_Records for this exercise_

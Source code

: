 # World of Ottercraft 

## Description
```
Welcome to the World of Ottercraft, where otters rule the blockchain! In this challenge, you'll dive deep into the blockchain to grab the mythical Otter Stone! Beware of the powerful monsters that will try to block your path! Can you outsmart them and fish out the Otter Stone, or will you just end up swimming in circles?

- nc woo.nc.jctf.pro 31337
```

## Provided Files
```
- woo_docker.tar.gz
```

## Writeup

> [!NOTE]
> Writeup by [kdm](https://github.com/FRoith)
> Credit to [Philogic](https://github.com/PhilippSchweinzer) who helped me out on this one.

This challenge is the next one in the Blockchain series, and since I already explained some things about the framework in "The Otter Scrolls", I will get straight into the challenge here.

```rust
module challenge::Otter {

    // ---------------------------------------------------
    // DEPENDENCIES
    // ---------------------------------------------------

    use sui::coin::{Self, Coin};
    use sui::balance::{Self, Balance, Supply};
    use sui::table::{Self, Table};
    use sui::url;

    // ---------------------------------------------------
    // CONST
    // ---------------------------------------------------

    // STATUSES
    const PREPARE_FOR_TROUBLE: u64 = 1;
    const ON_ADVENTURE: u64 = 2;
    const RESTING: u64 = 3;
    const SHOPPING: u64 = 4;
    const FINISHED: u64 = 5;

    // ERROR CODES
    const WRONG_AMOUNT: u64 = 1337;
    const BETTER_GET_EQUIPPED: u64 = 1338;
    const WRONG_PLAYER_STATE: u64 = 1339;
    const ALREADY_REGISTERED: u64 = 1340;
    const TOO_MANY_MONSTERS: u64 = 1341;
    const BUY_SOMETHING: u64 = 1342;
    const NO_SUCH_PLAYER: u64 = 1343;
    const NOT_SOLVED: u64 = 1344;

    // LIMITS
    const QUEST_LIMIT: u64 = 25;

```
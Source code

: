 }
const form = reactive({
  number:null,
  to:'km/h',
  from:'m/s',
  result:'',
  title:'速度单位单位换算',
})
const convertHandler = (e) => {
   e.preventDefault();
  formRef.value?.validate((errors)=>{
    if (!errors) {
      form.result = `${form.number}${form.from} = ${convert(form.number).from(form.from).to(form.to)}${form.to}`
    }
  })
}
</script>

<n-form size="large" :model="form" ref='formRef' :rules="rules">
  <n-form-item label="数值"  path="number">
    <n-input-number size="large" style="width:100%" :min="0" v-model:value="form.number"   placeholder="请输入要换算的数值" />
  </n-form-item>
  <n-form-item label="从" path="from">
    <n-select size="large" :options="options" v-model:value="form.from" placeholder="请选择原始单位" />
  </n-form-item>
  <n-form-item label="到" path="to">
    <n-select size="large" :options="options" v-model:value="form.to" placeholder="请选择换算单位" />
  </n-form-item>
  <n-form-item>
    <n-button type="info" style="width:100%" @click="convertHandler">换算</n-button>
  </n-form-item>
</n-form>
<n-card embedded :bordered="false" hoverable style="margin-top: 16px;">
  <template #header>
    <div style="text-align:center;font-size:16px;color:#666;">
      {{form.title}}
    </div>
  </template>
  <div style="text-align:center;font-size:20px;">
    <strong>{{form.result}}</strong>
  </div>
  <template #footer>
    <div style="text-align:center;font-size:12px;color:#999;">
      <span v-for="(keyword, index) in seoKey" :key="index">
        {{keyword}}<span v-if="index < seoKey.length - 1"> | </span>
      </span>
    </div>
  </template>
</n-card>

_Task to carry out_
Retype every entry exactly.

_Output below_
Source code

: # World of Ottercraft 

## Description
```
Welcome to the World of Ottercraft, where otters rule the blockchain! In this challenge, you'll dive deep into the blockchain to grab the mythical Otter Stone! Beware of the powerful monsters that will try to block your path! Can you outsmart them and fish out the Otter Stone, or will you just end up swimming in circles?

- nc woo.nc.jctf.pro 31337
```

## Provided Files
```
- woo_docker.tar.gz
```

## Writeup

> [!NOTE]
> Writeup by [kdm](https://github.com/FRoith)
> Credit to [Philogic](https://github.com/PhilippSchweinzer) who helped me out on this one.

This challenge is the next one in the Blockchain series, and since I already explained some things about the framework in "The Otter Scrolls", I will get straight into the challenge here.

```rust
module challenge::Otter {

    // ---------------------------------------------------
    // DEPENDENCIES
    // ---------------------------------------------------

    use sui::coin::{Self, Coin};
    use sui::balance::{Self, Balance, Supply};
    use sui::table::{Self, Table};
    use sui::url;

    // ---------------------------------------------------
    // CONST
    // ---------------------------------------------------

    // STATUSES
    const PREPARE_FOR_TROUBLE: u64 = 1;
    const ON_ADVENTURE: u64 = 2;
    const RESTING: u64 = 3;
    const SHOPPING: u64 = 4;
    const FINISHED: u64 = 5;

    // ERROR CODES
    const WRONG_AMOUNT: u64 = 1337;
    const BETTER_GET_EQUIPPED: u64 = 1338;
    const WRONG_PLAYER_STATE: u64 = 1339;
    const ALREADY_REGISTERED: u64 = 1340;
    const TOO_MANY_MONSTERS: u64 = 1341;
    const BUY_SOMETHING: u64 = 1342;
    const NO_SUCH_PLAYER: u64 = 1343;
    const NOT_SOLVED: u64 = 1344;

    // LIMITS
    const QUEST_LIMIT: u64 = 25;

```
Source code

: }
const form = reactive({
  number:null,
  to:'km/h',
  from:'m/s',
  result:'',
  title:'速度单位单位换算',
})
const convertHandler = (e) => {
   e.preventDefault();
  formRef.value?.validate((errors)=>{
    if (!errors) {
      form.result = `${form.number}${form.from} = ${convert(form.number).from(form.from).to(form.to)}${form.to}`
    }
  })
}
</script>

<n-form size="large" :model="form" ref='formRef' :rules="rules">
  <n-form-item label="数值"  path="number">
    <n-input-number size="large" style="width:100%" :min="0" v-model:value="form.number"   placeholder="请输入要换算的数值" />
  </n-form-item>
  <n-form-item label="从" path="from">
    <n-select size="large" :options="options" v-model:value="form.from" placeholder="请选择原始单位" />
  </n-form-item>
  <n-form-item label="到" path="to">
    <n-select size="large" :options="options" v-model:value="form.to" placeholder="请选择换算单位" />
  </n-form-item>
  <n-form-item>
    <n-button type="info" style="width:100%" @click="convertHandler">换算</n-button>
  </n-form-item>
</n-form>
<n-card embedded :bordered="false" hoverable style="margin-top: 16px;">
  <template #header>
    <div style="text-align:center;font-size:16px;color:#666;">
      {{form.title}}
    </div>
  </template>
  <div style="text-align:center;font-size:20px;">
    <strong>{{form.result}}</strong>
  </div>
  <template #footer>
    <div style="text-align:center;font-size:12px;color:#999;">
      <span v-for="(keyword, index) in seoKey" :key="index">
        {{keyword}}<span v-if="index < seoKey.length - 1"> | </span>
      </span>
    </div>
  </template>
</n-card>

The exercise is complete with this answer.